▸ PROVIDED MATERIAL
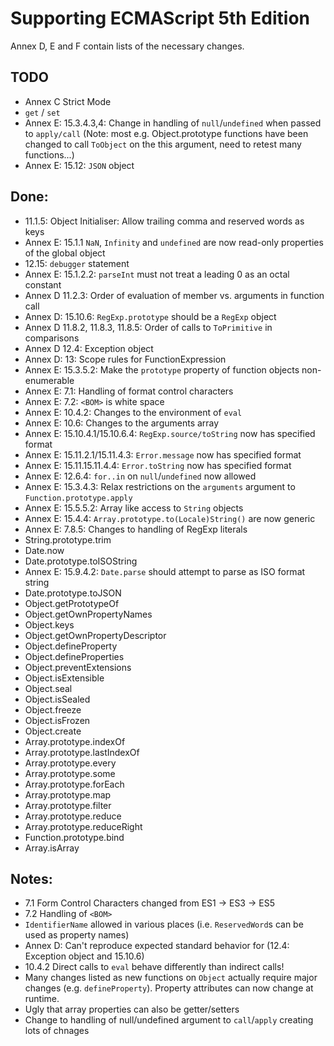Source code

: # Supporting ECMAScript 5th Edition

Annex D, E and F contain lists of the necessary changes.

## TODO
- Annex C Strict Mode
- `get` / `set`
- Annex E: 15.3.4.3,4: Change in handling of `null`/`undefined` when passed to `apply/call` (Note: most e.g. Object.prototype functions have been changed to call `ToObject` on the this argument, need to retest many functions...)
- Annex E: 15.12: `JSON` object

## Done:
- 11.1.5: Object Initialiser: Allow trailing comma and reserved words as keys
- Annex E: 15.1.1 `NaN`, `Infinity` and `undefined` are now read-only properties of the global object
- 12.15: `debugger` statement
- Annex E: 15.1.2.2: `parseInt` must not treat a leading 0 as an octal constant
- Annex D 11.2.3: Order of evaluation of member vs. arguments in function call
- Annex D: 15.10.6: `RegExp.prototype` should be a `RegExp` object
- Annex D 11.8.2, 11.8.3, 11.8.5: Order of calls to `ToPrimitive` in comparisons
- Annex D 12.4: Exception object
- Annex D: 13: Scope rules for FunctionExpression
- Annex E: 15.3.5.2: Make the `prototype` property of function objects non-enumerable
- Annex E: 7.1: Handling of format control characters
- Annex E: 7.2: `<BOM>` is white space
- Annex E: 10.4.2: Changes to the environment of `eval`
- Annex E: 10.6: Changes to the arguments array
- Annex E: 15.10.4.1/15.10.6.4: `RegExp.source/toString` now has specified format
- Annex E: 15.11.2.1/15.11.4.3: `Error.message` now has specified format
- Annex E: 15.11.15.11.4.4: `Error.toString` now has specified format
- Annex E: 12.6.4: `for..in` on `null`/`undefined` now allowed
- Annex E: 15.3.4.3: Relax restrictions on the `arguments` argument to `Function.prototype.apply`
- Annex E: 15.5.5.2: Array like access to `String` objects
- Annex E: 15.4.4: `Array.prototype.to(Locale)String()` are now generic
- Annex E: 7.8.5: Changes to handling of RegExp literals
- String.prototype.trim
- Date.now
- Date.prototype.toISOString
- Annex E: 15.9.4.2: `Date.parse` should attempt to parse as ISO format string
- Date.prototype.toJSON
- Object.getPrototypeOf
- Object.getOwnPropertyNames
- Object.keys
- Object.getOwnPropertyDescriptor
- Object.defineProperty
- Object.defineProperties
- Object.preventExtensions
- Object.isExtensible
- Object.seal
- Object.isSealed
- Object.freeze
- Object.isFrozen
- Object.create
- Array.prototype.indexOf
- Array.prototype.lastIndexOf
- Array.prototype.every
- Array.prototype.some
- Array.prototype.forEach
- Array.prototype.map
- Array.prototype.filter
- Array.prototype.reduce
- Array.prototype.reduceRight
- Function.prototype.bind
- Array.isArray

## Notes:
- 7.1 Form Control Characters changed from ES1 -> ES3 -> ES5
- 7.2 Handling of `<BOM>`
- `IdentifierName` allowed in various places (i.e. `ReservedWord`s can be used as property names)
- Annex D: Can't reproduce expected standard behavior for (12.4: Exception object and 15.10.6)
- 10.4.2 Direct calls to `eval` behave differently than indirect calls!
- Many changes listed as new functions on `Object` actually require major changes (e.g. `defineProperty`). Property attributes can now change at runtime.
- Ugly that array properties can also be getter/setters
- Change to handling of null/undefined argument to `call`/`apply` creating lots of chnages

--

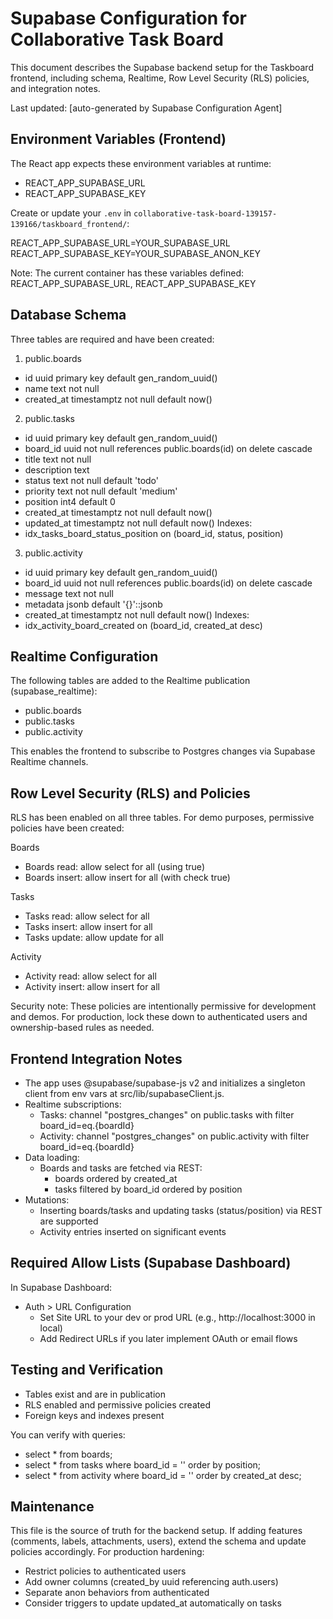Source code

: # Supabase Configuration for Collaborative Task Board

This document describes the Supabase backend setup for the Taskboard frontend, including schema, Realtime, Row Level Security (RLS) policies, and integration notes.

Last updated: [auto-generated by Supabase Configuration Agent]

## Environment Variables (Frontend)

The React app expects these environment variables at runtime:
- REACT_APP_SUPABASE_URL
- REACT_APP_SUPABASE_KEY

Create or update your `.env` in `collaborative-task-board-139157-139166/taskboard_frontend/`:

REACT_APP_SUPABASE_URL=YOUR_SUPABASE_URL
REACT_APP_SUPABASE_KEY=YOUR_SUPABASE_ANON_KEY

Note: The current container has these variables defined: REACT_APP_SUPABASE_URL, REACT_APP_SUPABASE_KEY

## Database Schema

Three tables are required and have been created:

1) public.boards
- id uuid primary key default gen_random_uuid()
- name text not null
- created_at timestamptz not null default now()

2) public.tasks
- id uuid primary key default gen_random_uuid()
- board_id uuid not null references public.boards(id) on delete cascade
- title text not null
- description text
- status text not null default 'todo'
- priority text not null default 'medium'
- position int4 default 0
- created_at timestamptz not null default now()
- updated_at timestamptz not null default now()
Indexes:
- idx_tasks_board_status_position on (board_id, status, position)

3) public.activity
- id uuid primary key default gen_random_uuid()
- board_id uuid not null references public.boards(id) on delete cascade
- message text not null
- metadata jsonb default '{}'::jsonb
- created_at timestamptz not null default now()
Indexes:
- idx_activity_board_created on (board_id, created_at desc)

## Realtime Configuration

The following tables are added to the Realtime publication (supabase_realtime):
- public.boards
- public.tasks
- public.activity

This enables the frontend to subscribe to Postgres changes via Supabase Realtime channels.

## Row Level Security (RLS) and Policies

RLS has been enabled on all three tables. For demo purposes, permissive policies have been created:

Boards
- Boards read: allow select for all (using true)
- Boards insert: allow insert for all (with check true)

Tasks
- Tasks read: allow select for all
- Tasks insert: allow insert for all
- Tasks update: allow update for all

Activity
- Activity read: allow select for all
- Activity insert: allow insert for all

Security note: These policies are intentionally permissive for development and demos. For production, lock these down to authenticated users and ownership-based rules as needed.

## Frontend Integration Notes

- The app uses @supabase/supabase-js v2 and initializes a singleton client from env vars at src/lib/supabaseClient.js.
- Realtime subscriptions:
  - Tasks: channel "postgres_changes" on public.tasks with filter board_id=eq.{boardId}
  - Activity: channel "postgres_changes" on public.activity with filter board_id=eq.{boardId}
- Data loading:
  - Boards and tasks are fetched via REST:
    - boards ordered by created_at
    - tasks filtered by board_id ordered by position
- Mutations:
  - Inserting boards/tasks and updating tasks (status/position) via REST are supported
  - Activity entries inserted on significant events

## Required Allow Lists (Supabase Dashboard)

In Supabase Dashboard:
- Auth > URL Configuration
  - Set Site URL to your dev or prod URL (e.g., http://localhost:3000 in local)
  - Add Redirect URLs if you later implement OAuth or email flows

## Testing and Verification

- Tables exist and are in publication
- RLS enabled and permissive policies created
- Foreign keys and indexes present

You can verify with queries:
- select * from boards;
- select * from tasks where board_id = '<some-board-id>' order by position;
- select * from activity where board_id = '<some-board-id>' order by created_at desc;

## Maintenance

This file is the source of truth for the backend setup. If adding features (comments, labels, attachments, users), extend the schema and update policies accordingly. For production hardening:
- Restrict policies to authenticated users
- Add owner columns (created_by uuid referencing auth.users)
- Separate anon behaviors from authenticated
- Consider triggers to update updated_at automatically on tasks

==

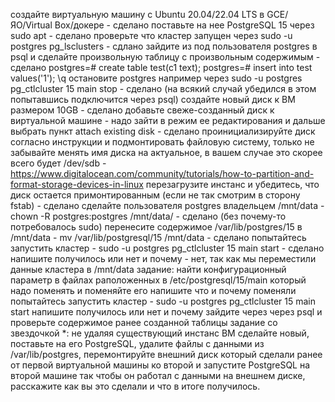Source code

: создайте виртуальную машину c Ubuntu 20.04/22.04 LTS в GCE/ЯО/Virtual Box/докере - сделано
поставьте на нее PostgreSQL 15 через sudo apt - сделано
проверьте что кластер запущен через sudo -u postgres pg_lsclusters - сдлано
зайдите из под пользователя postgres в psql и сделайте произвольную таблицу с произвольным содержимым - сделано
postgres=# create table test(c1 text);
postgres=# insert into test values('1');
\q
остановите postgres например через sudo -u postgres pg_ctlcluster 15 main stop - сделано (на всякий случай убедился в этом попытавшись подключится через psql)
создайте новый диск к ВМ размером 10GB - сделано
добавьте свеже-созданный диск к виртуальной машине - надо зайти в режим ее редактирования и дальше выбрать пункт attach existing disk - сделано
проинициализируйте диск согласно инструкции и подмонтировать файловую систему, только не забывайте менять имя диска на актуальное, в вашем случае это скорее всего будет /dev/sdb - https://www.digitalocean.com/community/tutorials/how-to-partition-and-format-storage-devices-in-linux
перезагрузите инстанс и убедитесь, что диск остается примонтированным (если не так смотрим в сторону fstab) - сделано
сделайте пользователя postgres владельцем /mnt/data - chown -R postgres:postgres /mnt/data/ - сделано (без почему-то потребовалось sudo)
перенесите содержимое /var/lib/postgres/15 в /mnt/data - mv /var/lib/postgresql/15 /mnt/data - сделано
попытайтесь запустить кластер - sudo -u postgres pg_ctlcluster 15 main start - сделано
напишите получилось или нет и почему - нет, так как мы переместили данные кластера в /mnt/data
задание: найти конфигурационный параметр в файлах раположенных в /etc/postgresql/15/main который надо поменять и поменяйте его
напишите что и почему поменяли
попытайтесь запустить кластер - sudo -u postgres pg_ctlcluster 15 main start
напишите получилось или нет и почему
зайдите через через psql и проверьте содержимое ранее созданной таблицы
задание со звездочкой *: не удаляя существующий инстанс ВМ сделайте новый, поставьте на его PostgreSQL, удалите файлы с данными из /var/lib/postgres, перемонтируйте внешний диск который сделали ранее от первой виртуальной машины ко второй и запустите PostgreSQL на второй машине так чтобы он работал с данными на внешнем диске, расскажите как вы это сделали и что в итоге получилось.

▸ PROBLEM
In the listing above, locate the line containing "- 10.4.2 Direct" and the line containing "- Change to", then transcribe both and every line between them verbatim.

▸ WRITTEN RESPONSE
- 10.4.2 Direct calls to `eval` behave differently than indirect calls!
- Many changes listed as new functions on `Object` actually require major changes (e.g. `defineProperty`). Property attributes can now change at runtime.
- Ugly that array properties can also be getter/setters
- Change to handling of null/undefined argument to `call`/`apply` creating lots of chnages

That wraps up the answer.